Ovid is right: roles are awesome

A class hierarchy of expression nodes: it's so much the prototypical use case for run-time method polymorphism that it's almost a cliché. One can close one's eyes and picture the way parts of the expression tree interact in rich, complex ways, shaped by the very types of the nodes themselves, in a dynamic dance of late bindings and virtual methods. Switch statmement, get thee behind me. Et cetera.

I'm building one. And I'm having almost too much fun doing it. In between trying to use the strengths of Perl 6 and keeping true to the original program I'm porting, I've discovered an important thing: Ovid is right about roles.

Specifically, I'm having trouble picturing how I would cram all the type information into my expression node class hierarchy, were I not using roles. The roles definitely help manage complexity in my case.

Here's a pretty diagram of my class hierarchy.

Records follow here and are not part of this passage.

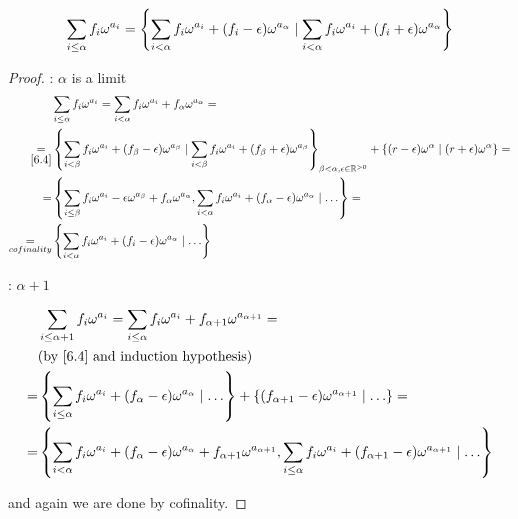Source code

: 
\begin{corollary} %
\begin{align*}
	\sum_{i \leq \alpha} f_i\omega^{a_i} =
	\left\{  \sum_{i < \alpha} f_i\omega^{a_i} + (f_i - \epsilon) \omega^{a_\alpha} \mid
	\sum_{i < \alpha} f_i\omega^{a_i} + (f_i + \epsilon) \omega^{a_\alpha}  \right\}
\end{align*}
 \end{corollary}

\begin{proof} %

: $\alpha$ is a limit
\begin{align*}
	&\sum_{i \leq \alpha} f_i\omega^{a_i} = \sum_{i < \alpha} f_i\omega^{a_i} + f_\alpha\omega^{a_\alpha} = \\ \underset{\eqref{6.4}}{=}
	&\left\{ \sum_{i < \beta} f_i \omega^{a_i} + (f_\beta - \epsilon)\omega^{a_\beta} \mid
	\sum_{i < \beta} f_i \omega^{a_i} + (f_\beta + \epsilon)\omega^{a_\beta} \right\}_{\beta < \alpha, \epsilon \in \mathbb{R}^{>0}}
	+ \left\{ (r - \epsilon) \omega^\alpha \mid (r+\epsilon)\omega^\alpha \right\} = \\ =
	&\left\{ \sum_{i \leq \beta} f_i \omega^{a_i} - \epsilon\omega^{a_\beta} + f_\alpha\omega^{a_\alpha},
	\sum_{i < \alpha} f_i \omega^{a_i} + (f_\alpha - \epsilon)\omega^{a_\alpha} \mid \ldots \right\} = \\ \underset{cofinality}{=}
	&\left\{  \sum_{i < \alpha} f_i\omega^{a_i} + (f_i - \epsilon) \omega^{a_\alpha} \mid \ldots  \right\}
\end{align*}

: $\alpha + 1$

\begin{align*}
	&\sum_{i \leq \alpha + 1} f_i \omega^{a_i} = \sum_{i \leq \alpha} f_i \omega^{a_i} + f_{\alpha + 1} \omega^{a_{\alpha + 1}} = \\
	&\text{(by \eqref{6.4} and induction hypothesis)} \\
	= &\left\{ \sum_{i \leq \alpha} f_i \omega^{a_i} + (f_{\alpha} - \epsilon) \omega^{a_\alpha} \mid \ldots \right\} +
	\left\{ (f_{\alpha + 1} - \epsilon) \omega^{a_{\alpha + 1}} \mid \ldots \right\} =  \\
	= &\left\{ \sum_{i < \alpha} f_i \omega^{a_i} + (f_{\alpha} - \epsilon) \omega^{a_\alpha} + f_{\alpha + 1} \omega^{a_{\alpha + 1}},
	\sum_{i \leq \alpha} f_i \omega^{a_i} + (f_{\alpha + 1} - \epsilon) \omega^{a_{\alpha + 1}} \mid \ldots \right\}
\end{align*}

and again we are done by cofinality.
 \end{proof}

It's a flat beast. Apart from everything deriving from Exp, I have only one case of old-skool inheritance in the diagram. And even that one is more making a point than actually shortening the code.

Then there's all the colorful dots, representing the roles I'm mixing into my types. Some are for convenience (like the blue ones), others are vital for my program (like the green ones), and the rest are somewhere in between on the convenient/vital scale.

I even have a case of inheritance between two of the roles! Which means, in practice, that those classes with an orange dot also act as if they had a red dot. Very handy.

During the infancy of Rakudo, I've gotten used to learning to live without various features. Were I to do what I'm doing here without using roles, I could use two other mechanisms. The first is regular inheritance. The very thought gives me a bit of vertigo; I don't think I'd be able to turn the colored dots into base classes. Definitely not all of them at once; I'd have to choose. And that choice would affect the entire design of the program, probably resulting in loss of clarity.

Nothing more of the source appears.